### WHAT THE TASK ASKS
Every line below must be reproduced exactly; no pictures are to be included.

Collected data entries
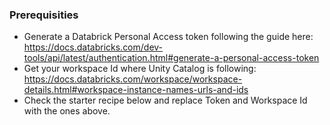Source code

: ### Prerequisities
- Generate a Databrick Personal Access token following the guide here: https://docs.databricks.com/dev-tools/api/latest/authentication.html#generate-a-personal-access-token
- Get your workspace Id where Unity Catalog is following: https://docs.databricks.com/workspace/workspace-details.html#workspace-instance-names-urls-and-ids
- Check the starter recipe below and replace Token and Workspace Id with the ones above.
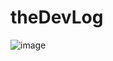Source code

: # theDevLog
![image](https://user-images.githubusercontent.com/90817505/212584236-7e895ca8-ef05-44cc-8925-9f886206fbe9.png)
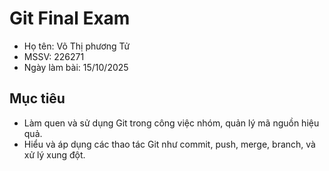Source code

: # Git Final Exam
- Họ tên: Võ Thị phương Tử
- MSSV: 226271
- Ngày làm bài: 15/10/2025

## Mục tiêu
- Làm quen và sử dụng Git trong công việc nhóm, quản lý mã nguồn hiệu quả.
- Hiểu và áp dụng các thao tác Git như commit, push, merge, branch, và xử lý xung đột.
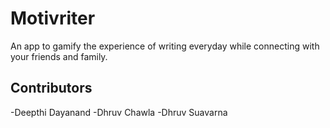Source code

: # Motivriter

An app to gamify the experience of writing everyday while connecting with your friends and family.

## Contributors

-Deepthi Dayanand
-Dhruv Chawla
-Dhruv Suavarna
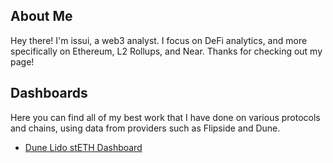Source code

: ## About Me

Hey there! I'm issui, a web3 analyst. I focus on DeFi analytics, and more specifically on Ethereum, L2 Rollups, and Near. 
Thanks for checking out my page!

## Dashboards

Here you can find all of my best work that I have done on various protocols and chains, using data from providers such as Flipside and Dune. 

- [Dune Lido stETH Dashboard](https://dune.com/issui/lido-steth)
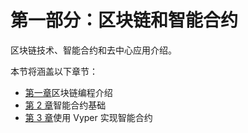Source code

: # 第一部分：区块链和智能合约

区块链技术、智能合约和去中心应用介绍。

本节将涵盖以下章节：

*   [第一章](01.html)区块链编程介绍
*   [第 2 章](02.html)智能合约基础
*   [第 3 章](03.html)使用 Vyper 实现智能合约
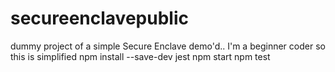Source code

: # secureenclavepublic
dummy project of a simple Secure Enclave demo'd.. I'm a beginner coder so this is simplified
npm install --save-dev jest
npm start
npm test
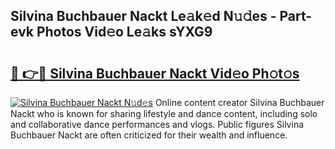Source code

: ## Silvina Buchbauer Nackt Le𝚊k𝚎d N𝚞𝚍es - Part-evk Photos Vid𝚎o Le𝚊ks sYXG9

# <h2><a href="http://fb9vap3.evod.top/?m=Silvina+Buchbauer+Nackt">🔗 👉🔴 Silvina Buchbauer Nackt Vid𝚎o Ph𝚘t𝚘s</a></h2>

[![Silvina Buchbauer Nackt N𝚞d𝚎s](https://i.imgur.com/8V9OHl7.gif)](http://fb9vap3.evod.top/?m=Silvina+Buchbauer+Nackt)
Online content creator Silvina Buchbauer Nackt who is known for sharing lifestyle and dance content, including solo and collaborative dance performances and vlogs. Public figures Silvina Buchbauer Nackt are often criticized for their wealth and influence.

### REPLY TO THE EXERCISE
Source code

: ### Prerequisities
- Generate a Databrick Personal Access token following the guide here: https://docs.databricks.com/dev-tools/api/latest/authentication.html#generate-a-personal-access-token
- Get your workspace Id where Unity Catalog is following: https://docs.databricks.com/workspace/workspace-details.html#workspace-instance-names-urls-and-ids
- Check the starter recipe below and replace Token and Workspace Id with the ones above.
Source code

: # theDevLog
![image](https://user-images.githubusercontent.com/90817505/212584236-7e895ca8-ef05-44cc-8925-9f886206fbe9.png)
Source code

: # Git Final Exam
- Họ tên: Võ Thị phương Tử
- MSSV: 226271
- Ngày làm bài: 15/10/2025

## Mục tiêu
- Làm quen và sử dụng Git trong công việc nhóm, quản lý mã nguồn hiệu quả.
- Hiểu và áp dụng các thao tác Git như commit, push, merge, branch, và xử lý xung đột.
Source code

: # Motivriter

An app to gamify the experience of writing everyday while connecting with your friends and family.

## Contributors

-Deepthi Dayanand
-Dhruv Chawla
-Dhruv Suavarna
Source code

: ## About Me

Hey there! I'm issui, a web3 analyst. I focus on DeFi analytics, and more specifically on Ethereum, L2 Rollups, and Near. 
Thanks for checking out my page!

## Dashboards

Here you can find all of my best work that I have done on various protocols and chains, using data from providers such as Flipside and Dune. 

- [Dune Lido stETH Dashboard](https://dune.com/issui/lido-steth)
Source code

: # 第一部分：区块链和智能合约

区块链技术、智能合约和去中心应用介绍。

本节将涵盖以下章节：

*   [第一章](01.html)区块链编程介绍
*   [第 2 章](02.html)智能合约基础
*   [第 3 章](03.html)使用 Vyper 实现智能合约
Source code

: # secureenclavepublic
dummy project of a simple Secure Enclave demo'd.. I'm a beginner coder so this is simplified
npm install --save-dev jest
npm start
npm test
Source code

: ## Silvina Buchbauer Nackt Le𝚊k𝚎d N𝚞𝚍es - Part-evk Photos Vid𝚎o Le𝚊ks sYXG9

# <h2><a href="http://fb9vap3.evod.top/?m=Silvina+Buchbauer+Nackt">🔗 👉🔴 Silvina Buchbauer Nackt Vid𝚎o Ph𝚘t𝚘s</a></h2>

[![Silvina Buchbauer Nackt N𝚞d𝚎s](https://i.imgur.com/8V9OHl7.gif)](http://fb9vap3.evod.top/?m=Silvina+Buchbauer+Nackt)
Online content creator Silvina Buchbauer Nackt who is known for sharing lifestyle and dance content, including solo and collaborative dance performances and vlogs. Public figures Silvina Buchbauer Nackt are often criticized for their wealth and influence.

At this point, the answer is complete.